Semaine Federal 2011-08-11 - By Peter Hawker
I’ve heard about this event over the years and thought I’d better give it a go while my old legs can still twiddle those pedals, albeit feebly.
It’s the annual festival of the French Cycle Touring Club (if the CTC is the oldest, this must be the largest) attended by thousands and this year is their 73rd anniversary of staging the extravaganza. All possible glitches have long since been ironed out. Imagine the CTC Birthday Rides, but somewhat larger. Somewhat! All administered by volunteers wearing distinctive red teeshirts with prominent logos and all very professional.
I have previously cyclecamped with a member of the Bristol C.C. and was kindly adopted by the club on this occasion. I liased between them and a few CTC West Kenters. We took the overnight ferry from Portsmouth to Caen and rode 55 miles south to Flers in the Alpes Normande, which has it’s ups and downs. Pitched our tent on the playing field of a boys college. I’m something of a tent nut and I was in my element – never seen so many in one place before. Like an exhibition. But this site was small compared with others occupied by campervans and caravans. They were truly enormous. Not pretty sights. Ours looked quite charming by comparison, and fortunately, some distance away.

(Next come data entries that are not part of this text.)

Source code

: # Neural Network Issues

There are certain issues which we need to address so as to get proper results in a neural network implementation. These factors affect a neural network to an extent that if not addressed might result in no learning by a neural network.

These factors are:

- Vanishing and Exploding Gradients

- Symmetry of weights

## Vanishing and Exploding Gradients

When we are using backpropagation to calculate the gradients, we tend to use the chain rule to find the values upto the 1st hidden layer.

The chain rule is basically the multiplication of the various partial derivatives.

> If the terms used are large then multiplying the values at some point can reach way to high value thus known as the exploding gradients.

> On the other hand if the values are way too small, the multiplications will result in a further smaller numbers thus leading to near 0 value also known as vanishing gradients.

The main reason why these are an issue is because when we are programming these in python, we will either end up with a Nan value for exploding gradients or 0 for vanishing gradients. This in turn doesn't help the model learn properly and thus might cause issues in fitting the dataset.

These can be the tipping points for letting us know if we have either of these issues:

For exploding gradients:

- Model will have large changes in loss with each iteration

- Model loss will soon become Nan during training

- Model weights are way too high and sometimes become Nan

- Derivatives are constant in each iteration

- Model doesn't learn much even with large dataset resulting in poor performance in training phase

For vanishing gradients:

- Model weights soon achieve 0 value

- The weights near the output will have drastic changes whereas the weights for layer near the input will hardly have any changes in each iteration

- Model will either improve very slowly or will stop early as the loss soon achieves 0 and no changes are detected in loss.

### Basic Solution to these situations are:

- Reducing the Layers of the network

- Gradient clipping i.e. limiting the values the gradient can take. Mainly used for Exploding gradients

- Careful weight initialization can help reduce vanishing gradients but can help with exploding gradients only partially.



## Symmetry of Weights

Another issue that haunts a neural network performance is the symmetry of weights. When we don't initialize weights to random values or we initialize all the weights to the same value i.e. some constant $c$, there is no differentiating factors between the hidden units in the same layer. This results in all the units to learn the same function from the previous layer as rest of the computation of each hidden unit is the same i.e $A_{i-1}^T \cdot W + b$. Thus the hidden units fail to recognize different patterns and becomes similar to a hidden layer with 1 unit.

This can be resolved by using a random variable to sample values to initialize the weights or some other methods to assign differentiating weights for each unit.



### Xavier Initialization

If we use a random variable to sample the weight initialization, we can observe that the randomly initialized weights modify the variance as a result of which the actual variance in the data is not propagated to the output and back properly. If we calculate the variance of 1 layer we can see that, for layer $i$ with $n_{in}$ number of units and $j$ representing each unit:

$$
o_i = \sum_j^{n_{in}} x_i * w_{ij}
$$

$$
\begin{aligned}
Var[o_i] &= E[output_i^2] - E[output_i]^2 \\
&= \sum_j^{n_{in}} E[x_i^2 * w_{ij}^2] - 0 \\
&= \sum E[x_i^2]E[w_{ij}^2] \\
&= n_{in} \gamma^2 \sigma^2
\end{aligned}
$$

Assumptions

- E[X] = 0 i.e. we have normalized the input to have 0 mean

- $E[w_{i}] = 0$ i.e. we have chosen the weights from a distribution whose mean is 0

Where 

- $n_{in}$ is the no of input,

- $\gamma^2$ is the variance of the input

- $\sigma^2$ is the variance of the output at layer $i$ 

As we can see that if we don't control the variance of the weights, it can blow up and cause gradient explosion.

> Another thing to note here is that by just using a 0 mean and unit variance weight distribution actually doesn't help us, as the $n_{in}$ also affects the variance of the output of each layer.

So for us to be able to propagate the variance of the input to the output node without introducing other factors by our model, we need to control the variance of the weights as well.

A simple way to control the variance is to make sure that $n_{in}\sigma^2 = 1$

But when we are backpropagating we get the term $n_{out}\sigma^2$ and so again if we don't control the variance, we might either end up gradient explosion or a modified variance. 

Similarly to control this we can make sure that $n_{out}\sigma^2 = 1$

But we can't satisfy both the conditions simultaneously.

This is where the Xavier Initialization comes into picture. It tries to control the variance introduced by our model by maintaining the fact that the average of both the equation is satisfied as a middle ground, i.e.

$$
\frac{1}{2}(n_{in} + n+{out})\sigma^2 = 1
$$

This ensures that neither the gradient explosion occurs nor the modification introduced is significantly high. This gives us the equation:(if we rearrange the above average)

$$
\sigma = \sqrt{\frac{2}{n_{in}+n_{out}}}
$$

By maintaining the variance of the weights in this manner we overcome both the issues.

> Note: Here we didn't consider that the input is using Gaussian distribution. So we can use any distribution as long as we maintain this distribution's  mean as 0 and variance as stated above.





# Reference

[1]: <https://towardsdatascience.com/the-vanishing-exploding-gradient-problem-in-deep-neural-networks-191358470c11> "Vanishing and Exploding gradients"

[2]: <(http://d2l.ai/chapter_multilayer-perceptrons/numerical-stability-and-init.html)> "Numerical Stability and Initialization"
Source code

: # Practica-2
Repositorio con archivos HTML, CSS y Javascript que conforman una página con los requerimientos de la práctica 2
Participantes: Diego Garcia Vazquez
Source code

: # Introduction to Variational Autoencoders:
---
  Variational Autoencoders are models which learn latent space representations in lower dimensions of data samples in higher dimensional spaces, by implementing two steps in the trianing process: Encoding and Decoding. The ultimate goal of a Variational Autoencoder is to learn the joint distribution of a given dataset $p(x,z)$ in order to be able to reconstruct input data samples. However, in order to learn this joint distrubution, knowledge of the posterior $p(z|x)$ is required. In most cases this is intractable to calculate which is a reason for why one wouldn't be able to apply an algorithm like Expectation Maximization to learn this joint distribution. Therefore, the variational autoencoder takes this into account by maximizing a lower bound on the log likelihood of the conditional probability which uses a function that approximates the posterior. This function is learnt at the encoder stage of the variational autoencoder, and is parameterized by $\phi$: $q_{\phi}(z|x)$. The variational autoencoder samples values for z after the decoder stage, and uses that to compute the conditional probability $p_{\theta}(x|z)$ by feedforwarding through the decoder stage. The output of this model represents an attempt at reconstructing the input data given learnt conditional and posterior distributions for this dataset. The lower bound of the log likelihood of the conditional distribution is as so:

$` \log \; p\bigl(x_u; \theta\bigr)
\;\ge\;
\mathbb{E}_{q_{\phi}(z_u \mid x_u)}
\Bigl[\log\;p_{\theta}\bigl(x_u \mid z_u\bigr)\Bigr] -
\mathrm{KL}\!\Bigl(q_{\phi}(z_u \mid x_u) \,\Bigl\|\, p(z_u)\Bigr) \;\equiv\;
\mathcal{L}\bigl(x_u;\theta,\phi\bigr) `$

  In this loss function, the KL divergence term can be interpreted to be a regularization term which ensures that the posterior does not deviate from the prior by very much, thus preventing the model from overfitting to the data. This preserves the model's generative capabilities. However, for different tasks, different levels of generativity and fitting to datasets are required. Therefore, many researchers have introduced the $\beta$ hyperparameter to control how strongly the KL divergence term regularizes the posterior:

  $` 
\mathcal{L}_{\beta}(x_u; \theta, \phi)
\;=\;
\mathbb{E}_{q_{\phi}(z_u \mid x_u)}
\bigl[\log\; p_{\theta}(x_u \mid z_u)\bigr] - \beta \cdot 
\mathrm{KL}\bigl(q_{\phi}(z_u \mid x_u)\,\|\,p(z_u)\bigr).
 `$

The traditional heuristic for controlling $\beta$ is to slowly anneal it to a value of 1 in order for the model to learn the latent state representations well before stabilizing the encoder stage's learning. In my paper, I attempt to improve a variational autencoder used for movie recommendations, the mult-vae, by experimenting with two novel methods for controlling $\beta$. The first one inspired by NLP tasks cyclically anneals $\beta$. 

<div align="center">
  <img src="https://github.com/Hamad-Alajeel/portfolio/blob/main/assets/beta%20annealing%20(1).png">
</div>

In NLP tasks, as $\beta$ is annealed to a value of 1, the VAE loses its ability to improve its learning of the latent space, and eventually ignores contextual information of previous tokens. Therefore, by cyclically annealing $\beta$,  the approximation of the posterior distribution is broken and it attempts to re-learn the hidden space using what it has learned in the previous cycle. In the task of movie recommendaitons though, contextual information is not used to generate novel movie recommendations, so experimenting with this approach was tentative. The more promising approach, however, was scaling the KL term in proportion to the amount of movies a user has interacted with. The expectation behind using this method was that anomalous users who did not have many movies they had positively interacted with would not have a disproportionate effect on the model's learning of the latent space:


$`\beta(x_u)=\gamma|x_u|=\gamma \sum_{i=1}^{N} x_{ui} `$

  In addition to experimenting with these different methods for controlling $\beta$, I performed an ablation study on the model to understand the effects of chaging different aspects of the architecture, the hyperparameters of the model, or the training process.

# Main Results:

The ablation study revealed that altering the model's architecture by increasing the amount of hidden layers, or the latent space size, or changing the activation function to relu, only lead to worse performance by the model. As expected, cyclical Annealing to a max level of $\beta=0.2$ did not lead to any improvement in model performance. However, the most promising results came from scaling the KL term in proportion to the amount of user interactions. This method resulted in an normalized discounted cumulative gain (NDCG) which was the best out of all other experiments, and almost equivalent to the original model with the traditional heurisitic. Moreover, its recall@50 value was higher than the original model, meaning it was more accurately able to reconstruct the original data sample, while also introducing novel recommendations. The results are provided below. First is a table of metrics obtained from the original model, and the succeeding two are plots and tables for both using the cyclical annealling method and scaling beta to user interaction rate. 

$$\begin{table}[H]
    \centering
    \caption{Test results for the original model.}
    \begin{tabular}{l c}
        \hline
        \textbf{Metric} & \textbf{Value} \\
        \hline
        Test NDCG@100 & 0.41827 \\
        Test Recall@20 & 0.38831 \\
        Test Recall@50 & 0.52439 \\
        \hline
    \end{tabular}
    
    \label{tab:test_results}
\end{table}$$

When we checked in we were given a large bag full literature, including a pack of beautifully presented maps for each of the seven days, with circuits varying between 20 and 120 miles. I favoured the less demanding end of the scale. On the road were stickers identifying the routes, applied overnight by scooterists, and by wayside signs showing where to branch off for the various alternative circuits. All very efficient. There was no doubt about the main route – it was packed with cyclists, sporting club strips from all all over France and also from the many regions. Very colourful. I designed one of my own, as we bowled along – “Please overtake – I’m not proud!” Road behaviour was good. Unlike similar events at home – the Brighton run comes to mind - all were club riders and well used to cycling in company.
Lunch stops were usually in small town squares, with food and drink stalls and covered seating. There was always entertainment to aid digestion – local dancing, singing, bands. Noisy (them and us) and colourful – very convivial.
I was intrigued by the proportion of women club cyclists, many more than at home. It reinforced the impression that theirs is a cycling culture.
Delighted by the ‘decorations’ enroute, bikes old and new in every location, strung up on lamposts, fixed to walls, everywhere, some adorned with lifelike dummies. Outside one house there were two, but the eyes of one followed me as I passed – he was real! Very impressive. Shop windows were similarly decorated and included all sorts of cycling accessories. And the natives were friendly, waving and cheering as we went by. I admired their stamina. No matter when you started the rides, or finished, there would always be riders ahead and behind. I was told that keen competetive participants started at 5am to try to get a clear road. There were many Routes Barre’d and motorcycle policemen gave priority to the cyclists. I reflected that if I lived hereabouts, I would go on holiday for a week to avoid the disruption.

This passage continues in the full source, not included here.